Wednesday's quote: "Don't you know that eating that stuff can give you very large breasts? Oh my God I'm too late"

Thursdays quote: "Wait a minute. You aren't seriously suggesting that if I get through the wire... and case everything out there... and don't get picked up... to turn myself in and get thrown back in the cooler for a couple of months so you can get the information you need?"

Bonus Quote: "Bear left.'
'Frog right"

Today's Quote:
"I don't know why they call this stuff hamburger helper. It does just fine by itself, huh? I like it better than tuna helper myself, don't you?"

Thursday, September 29, 2005


The Puppet The Legend The Frog

Its time to mail some stuff. Why? It was Kermit's 50th birthday yesterday and the U.S. Post Office has released a Kermit the Frog stamp. I for one think he still looks pretty good for his age and his tunes are timeless.... Moving right along.....

Today's movie quote: "Wait a minute. You aren't seriously suggesting that if I get through the wire... and case everything out there... and don't get picked up... to turn myself in and get thrown back in the cooler for a couple of months so you can get the information you need?"

BONUS Quote: "Bear left.'
'Frog right."

Wednesday, September 28, 2005


Add One To The Ol' To Do List

With all of your help I will soon earn credibility in the toilet expert world. This year I was noticibly abscent from the first World Toilet Summit to be held outside the Far East. I doubt much will be accomplished at the conference without my imput but who know's things have been known to go down the crapper before. However there is one idea that I find intriuging. A toilet concealed beneath the pavement during the day, but at night it rises hydraulically for use by late-night revellers.

The average person visits the toilet 2,500 times a year
The first toilet stall in a public washroom is the least likely to be used: it is also the cleanest.
Most toilets flush in the key of E flat

Today's movie quote: "Don't you know that eating that stuff can give you very large breasts? Oh my God I'm too late"

Tuesday, September 27, 2005


Who Knew?

I suppose it shouldn't be shocking. There are gay people, why wouldn't there be gay animals. I guess it just never occured to me. Well here's to being obtuse because apparently not only are there gay penguins but gay penguins who have torrid relationships.

Answers to triva:

Friday's movie quote: "Horseshit Rose!"

Monday's movie quote: "Remember me Eddie? I killed your brother."

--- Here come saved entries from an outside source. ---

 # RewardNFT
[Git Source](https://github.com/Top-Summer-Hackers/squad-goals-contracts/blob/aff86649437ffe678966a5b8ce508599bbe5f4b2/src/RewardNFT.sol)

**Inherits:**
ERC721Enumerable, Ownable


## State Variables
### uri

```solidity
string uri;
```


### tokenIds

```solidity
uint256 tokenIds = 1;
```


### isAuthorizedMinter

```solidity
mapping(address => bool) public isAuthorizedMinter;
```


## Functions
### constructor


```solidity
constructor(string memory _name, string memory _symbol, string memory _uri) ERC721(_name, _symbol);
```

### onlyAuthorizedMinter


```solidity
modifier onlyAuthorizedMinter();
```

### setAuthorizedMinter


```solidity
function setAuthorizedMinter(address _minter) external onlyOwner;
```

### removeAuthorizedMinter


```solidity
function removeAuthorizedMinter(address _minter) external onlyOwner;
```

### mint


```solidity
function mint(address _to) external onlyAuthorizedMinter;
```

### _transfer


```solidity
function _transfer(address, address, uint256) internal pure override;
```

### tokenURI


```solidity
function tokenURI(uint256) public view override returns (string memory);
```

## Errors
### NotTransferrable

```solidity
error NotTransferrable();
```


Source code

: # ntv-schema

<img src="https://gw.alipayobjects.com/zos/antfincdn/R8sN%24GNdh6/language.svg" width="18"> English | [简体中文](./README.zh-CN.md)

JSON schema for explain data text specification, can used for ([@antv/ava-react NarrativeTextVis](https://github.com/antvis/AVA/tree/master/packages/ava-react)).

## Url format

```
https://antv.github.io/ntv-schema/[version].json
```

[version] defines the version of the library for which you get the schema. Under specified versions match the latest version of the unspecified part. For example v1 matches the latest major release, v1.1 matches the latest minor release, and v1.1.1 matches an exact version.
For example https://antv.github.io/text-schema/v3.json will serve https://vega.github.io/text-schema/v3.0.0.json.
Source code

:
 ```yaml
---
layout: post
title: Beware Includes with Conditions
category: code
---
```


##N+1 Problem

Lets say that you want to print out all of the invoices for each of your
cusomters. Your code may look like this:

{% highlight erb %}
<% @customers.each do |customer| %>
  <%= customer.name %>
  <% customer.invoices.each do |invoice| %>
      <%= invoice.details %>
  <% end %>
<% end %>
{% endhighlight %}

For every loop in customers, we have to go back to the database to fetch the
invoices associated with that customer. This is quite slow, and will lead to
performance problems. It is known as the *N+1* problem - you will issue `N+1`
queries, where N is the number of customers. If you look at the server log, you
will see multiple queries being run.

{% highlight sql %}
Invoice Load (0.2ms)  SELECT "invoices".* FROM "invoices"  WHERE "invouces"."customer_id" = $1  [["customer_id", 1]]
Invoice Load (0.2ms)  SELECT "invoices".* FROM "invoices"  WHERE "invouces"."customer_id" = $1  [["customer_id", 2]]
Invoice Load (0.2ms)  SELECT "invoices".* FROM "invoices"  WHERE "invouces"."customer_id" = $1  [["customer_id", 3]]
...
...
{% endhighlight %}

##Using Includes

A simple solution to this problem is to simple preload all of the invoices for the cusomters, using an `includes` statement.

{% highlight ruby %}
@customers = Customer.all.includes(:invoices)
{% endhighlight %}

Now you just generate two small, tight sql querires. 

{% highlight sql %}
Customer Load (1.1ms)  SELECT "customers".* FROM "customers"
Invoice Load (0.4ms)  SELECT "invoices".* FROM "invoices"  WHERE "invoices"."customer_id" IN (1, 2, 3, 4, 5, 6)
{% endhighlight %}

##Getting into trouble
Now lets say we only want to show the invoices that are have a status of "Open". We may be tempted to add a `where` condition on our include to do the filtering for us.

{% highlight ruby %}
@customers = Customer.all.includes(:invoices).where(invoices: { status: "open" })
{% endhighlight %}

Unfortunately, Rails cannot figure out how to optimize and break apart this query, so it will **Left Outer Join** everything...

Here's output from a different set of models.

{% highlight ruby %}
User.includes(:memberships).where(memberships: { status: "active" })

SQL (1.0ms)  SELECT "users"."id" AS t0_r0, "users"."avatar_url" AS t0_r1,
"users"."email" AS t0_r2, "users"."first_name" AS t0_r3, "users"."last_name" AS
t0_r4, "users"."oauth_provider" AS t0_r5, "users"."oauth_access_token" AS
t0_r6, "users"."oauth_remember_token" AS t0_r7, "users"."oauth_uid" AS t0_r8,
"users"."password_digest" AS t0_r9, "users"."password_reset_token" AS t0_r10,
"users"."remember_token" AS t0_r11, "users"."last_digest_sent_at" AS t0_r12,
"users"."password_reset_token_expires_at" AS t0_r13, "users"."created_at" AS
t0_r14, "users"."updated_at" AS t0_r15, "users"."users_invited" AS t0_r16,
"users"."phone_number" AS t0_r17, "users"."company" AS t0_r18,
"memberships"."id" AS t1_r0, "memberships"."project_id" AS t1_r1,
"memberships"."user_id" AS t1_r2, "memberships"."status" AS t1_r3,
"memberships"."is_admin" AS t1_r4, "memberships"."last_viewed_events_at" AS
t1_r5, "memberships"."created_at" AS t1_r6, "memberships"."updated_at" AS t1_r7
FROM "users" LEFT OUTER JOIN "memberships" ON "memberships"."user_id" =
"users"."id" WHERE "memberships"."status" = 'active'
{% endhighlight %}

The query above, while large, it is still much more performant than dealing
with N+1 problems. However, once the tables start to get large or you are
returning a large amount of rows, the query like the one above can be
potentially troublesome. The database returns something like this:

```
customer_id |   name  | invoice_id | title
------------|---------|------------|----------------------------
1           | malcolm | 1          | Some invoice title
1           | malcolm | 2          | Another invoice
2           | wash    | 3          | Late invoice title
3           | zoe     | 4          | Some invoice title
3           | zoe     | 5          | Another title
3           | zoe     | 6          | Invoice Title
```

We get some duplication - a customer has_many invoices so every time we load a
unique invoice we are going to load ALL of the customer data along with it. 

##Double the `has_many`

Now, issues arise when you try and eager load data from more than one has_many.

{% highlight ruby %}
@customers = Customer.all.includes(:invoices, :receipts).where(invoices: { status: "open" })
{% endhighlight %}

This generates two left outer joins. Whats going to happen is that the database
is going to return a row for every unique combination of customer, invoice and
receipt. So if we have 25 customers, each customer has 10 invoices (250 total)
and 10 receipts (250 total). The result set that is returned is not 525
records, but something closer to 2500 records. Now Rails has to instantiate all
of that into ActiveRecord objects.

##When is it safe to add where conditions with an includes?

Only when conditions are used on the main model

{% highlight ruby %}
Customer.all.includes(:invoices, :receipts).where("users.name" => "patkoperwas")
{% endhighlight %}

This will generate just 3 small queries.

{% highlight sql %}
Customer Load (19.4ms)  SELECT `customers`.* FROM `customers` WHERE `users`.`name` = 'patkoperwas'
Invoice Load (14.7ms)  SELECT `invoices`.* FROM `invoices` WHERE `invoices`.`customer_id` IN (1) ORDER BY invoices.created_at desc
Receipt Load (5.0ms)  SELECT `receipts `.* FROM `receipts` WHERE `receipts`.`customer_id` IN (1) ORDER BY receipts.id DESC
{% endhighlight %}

Today's movie quote: "Red, it took me sixteen years to get here. You play me, and I'll give ya the best I got."

Monday, September 26, 2005


PSA: Robe Fuzzies

To have a fuzzy robe the robe must have fuzzies. However, said fuzzies although pleasant to the touch can pose macaroni and cheese mishaps. For instance, if once in cooking mac & cheese on a gas stove, one might want to keep their distance from burners on said stove, otherwise one might find themselves engulfed in a robe fuzzy fire. I for one am well practiced at disrobing and managed to escape injury when such an incident occurred but for those of you who are not as privy to "naked time" be ware. It also occurred to me that this incident may have been a subconscious attempt to find a reason to call the firefighter lady I met earlier in the week.

Today's move quote:
"Remember me Eddie? I killed your brother."

Friday, September 23, 2005


Jello Jiggelers

What is one supposed to do when they have that random cough or sneeze where a gooey as all hell jello jiggler of a boogie ends up in the palm the hand you were so kind as to use to cover your mouth with? One can scrounge for a napkin or to the sock wipe it on but if its a gooey one, I have yet to find a proper solution.

Anywho, the answers to the Tuesday through Thursday movie quotes.

Tuesday: Outside Providence

Wednesday: Butch Casidy and the Sundance Kid

Thursday: The Big Lebowski

Today's movie quote: "Horseshit Rose!"

Thursday, September 22, 2005


My Opinion Of The Germans

I have not known enough Germans to be my normal judgemental self but with this years Octoberfest (see left) I just may be ready to pass judgement.

**Girls in traditional Bavarian clothes toast with one-litre beer mugs during the opening day of the Oktoberfest in Munich September 17, 2005. Millions of beer drinkers from around the world will come to the Bavarian capital Munich for the world's biggest and most famous beer festival, the Oktoberfest. The 172st Oktoberfest lasts from September 17 until October 3. Some six million people are expected to visit 14 enormous tents, each capable of holding up to 10,000 people at a time, drinking some 5.5 million litres (1.453 million U.S. gallons) of beer in the process.

In other news: Thank goodness for FEMA and ice in Maine

Today's Movie Quote:|
"Fucking German's, nothing ever changes"

Wednesday, September 21, 2005


Here Comes The Science

I am pretty sure I learned this in 9th grade, however most people didn't have let alone heard of email when I was in 9th grade so perhaps things have changed. I learned that it is physically impossible for anything to go faster than the speed of light. That being said I also learned that (V1 + V2 = V3). V stands for velocity. Sooooooooooo if one got a car to go the speed of light and then said car turned on its headlights what would happen?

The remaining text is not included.